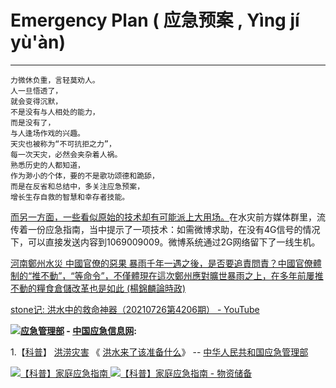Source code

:# Emergency Plan ( 应急预案 , Yìng jí yù'àn) 
------------------------------------------------
```
力微休负重，言轻莫劝人。
人一旦悟透了，
就会变得沉默，
不是没有与人相处的能力，
而是没有了，
与人逢场作戏的兴趣。
天灾也被称为“不可抗拒之力”，
每一次天灾，必然会夹杂着人祸。
熟悉历史的人都知道，
作为渺小的个体，要的不是歌功颂德和跪舔，
而是在反省和总结中，多关注应急预案，
增长生存自救的智慧和幸存者技能。
```

[而另一方面，一些看似原始的技术却有可能派上大用场。](https://t66y.com/htm_data/2107/7/4610426.html)在水灾前方媒体群里，流传着一份应急指南，当中提示了一项技术：如需微博求助，在没有4G信号的情况下，可以直接发送内容到1069009009。微博系统通过2G网络留下了一线生机。

[河南鄭州水災 中國官僚的惡果 暴雨千年一遇之後，是否要追責問責？中國官僚體制的“推不動”，“等命令”，不僅體現在這次鄭州應對曠世暴雨之上，在多年前屢推不動的糧食倉儲改革也是如此 (楊錦麟論時政)](https://www.youtube.com/watch?v=6mIIrf_BebA)

[stone记: 洪水中的救命神器（20210726第4206期） - YouTube](https://www.youtube.com/watch?v=cSwERccUB3k)

<p><b><img src="http://www.emerinfo.cn/images/favicon.png" /><a href="https://www.mem.gov.cn/" title="中华人民共和国应急管理部/主办( 官网 mem.gov.cn )">应急管理部</a> 
- <a href="http://www.emerinfo.cn/" title="中国应急信息网 - 中华人民共和国应急管理部/主办( 官网 mem.gov.cn )">中国应急信息网</a>:</b></p>


1.【<a href="https://www.mem.gov.cn/kp/" title="科普--中华人民共和国应急管理部">科普</a>】
  <a href="https://www.mem.gov.cn/kp/zrzh/hlzh/" title="洪涝灾害--中华人民共和国应急管理部">洪涝灾害</a>
《 <a href="https://www.mem.gov.cn/kp/zrzh/hlzh/201904/t20190401_243305.shtml" title="洪水来了该准备什么--中华人民共和国应急管理部">洪水来了该准备什么</a>》
 -- <a href="https://www.mem.gov.cn/" title="中华人民共和国应急管理部">中华人民共和国应急管理部</a>


 <a href="https://www.mem.gov.cn/kp/yjzn/201904/t20190414_245885.shtml">
 <img src="https://www.mem.gov.cn/kp/yjzn/201904/W020190414313410210689.jpg" title="【科普】家庭应急--中华人民共和国应急管理部" alt="【科普】家庭应急指南"> </a>
 
  <a href="https://www.mem.gov.cn/kp/yjzn/201904/t20190414_245887.shtml">
 <img src="https://www.mem.gov.cn/kp/yjzn/201904/W020190414314849754233.jpg" title="【科普】物资储备--中华人民共和国应急管理部" alt="【科普】家庭应急指南 - 物资储备"> </a>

● ● ● ● ● ● ●

▶ [The task]:
Each line of the data needs to be output exactly, with any image excluded.

▶ [Finished exercise]:
Source code

:# Emergency Plan ( 应急预案 , Yìng jí yù'àn) 
------------------------------------------------
```
力微休负重，言轻莫劝人。
人一旦悟透了，
就会变得沉默，
不是没有与人相处的能力，
而是没有了，
与人逢场作戏的兴趣。
天灾也被称为“不可抗拒之力”，
每一次天灾，必然会夹杂着人祸。
熟悉历史的人都知道，
作为渺小的个体，要的不是歌功颂德和跪舔，
而是在反省和总结中，多关注应急预案，
增长生存自救的智慧和幸存者技能。
```

[而另一方面，一些看似原始的技术却有可能派上大用场。](https://t66y.com/htm_data/2107/7/4610426.html)在水灾前方媒体群里，流传着一份应急指南，当中提示了一项技术：如需微博求助，在没有4G信号的情况下，可以直接发送内容到1069009009。微博系统通过2G网络留下了一线生机。

[河南鄭州水災 中國官僚的惡果 暴雨千年一遇之後，是否要追責問責？中國官僚體制的“推不動”，“等命令”，不僅體現在這次鄭州應對曠世暴雨之上，在多年前屢推不動的糧食倉儲改革也是如此 (楊錦麟論時政)](https://www.youtube.com/watch?v=6mIIrf_BebA)

[stone记: 洪水中的救命神器（20210726第4206期） - YouTube](https://www.youtube.com/watch?v=cSwERccUB3k)

<p><b><img src="http://www.emerinfo.cn/images/favicon.png" /><a href="https://www.mem.gov.cn/" title="中华人民共和国应急管理部/主办( 官网 mem.gov.cn )">应急管理部</a> 
- <a href="http://www.emerinfo.cn/" title="中国应急信息网 - 中华人民共和国应急管理部/主办( 官网 mem.gov.cn )">中国应急信息网</a>:</b></p>


1.【<a href="https://www.mem.gov.cn/kp/" title="科普--中华人民共和国应急管理部">科普</a>】
  <a href="https://www.mem.gov.cn/kp/zrzh/hlzh/" title="洪涝灾害--中华人民共和国应急管理部">洪涝灾害</a>
《 <a href="https://www.mem.gov.cn/kp/zrzh/hlzh/201904/t20190401_243305.shtml" title="洪水来了该准备什么--中华人民共和国应急管理部">洪水来了该准备什么</a>》
 -- <a href="https://www.mem.gov.cn/" title="中华人民共和国应急管理部">中华人民共和国应急管理部</a>


 <a href="https://www.mem.gov.cn/kp/yjzn/201904/t20190414_245885.shtml">
 <img src="https://www.mem.gov.cn/kp/yjzn/201904/W020190414313410210689.jpg" title="【科普】家庭应急--中华人民共和国应急管理部" alt="【科普】家庭应急指南"> </a>
 
  <a href="https://www.mem.gov.cn/kp/yjzn/201904/t20190414_245887.shtml">
 <img src="https://www.mem.gov.cn/kp/yjzn/201904/W020190414314849754233.jpg" title="【科普】物资储备--中华人民共和国应急管理部" alt="【科普】家庭应急指南 - 物资储备"> </a>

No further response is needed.